Requirement:
Where the string "kliens" shows up in a line of the records, copy that line.

Collected data:
★ ★ ★

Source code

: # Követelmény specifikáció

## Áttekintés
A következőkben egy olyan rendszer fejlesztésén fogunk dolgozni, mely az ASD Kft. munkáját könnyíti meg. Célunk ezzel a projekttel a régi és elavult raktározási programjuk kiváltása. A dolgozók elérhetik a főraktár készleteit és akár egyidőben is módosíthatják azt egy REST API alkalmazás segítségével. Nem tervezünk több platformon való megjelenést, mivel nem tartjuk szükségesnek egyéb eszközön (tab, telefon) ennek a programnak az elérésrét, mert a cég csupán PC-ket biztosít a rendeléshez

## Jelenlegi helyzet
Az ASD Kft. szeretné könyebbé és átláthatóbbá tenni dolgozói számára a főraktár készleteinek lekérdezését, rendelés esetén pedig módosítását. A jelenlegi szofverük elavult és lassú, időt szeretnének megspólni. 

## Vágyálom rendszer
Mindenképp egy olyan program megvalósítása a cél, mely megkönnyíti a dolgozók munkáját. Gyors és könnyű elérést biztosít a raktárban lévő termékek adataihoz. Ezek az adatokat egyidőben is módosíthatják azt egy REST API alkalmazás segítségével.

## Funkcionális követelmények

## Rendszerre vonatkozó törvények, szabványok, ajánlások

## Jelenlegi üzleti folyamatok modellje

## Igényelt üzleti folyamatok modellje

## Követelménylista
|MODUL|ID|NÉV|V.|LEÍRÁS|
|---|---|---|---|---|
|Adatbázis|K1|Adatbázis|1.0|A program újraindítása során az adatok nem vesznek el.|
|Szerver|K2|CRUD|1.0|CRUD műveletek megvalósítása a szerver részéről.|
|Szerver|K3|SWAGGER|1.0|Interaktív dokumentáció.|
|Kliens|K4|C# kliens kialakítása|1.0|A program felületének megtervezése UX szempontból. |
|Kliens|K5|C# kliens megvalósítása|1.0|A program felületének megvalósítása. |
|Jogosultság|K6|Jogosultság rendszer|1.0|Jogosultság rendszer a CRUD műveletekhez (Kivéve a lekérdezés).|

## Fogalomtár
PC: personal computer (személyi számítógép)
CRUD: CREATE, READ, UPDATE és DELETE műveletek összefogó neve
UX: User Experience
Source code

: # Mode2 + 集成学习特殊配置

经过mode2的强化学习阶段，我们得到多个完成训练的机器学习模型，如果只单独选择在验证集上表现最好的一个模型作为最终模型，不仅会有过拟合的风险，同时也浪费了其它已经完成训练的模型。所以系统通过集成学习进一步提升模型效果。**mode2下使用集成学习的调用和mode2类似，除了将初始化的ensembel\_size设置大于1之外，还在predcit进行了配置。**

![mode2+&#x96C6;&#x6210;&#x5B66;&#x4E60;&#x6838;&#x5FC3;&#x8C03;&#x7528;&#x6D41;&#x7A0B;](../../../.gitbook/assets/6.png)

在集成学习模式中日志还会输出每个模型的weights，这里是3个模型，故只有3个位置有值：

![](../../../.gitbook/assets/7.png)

★ ★ ★

Written answer:
|Kliens|K4|C# kliens kialakítása|1.0|A program felületének megtervezése UX szempontból. |
|Kliens|K5|C# kliens megvalósítása|1.0|A program felületének megvalósítása. |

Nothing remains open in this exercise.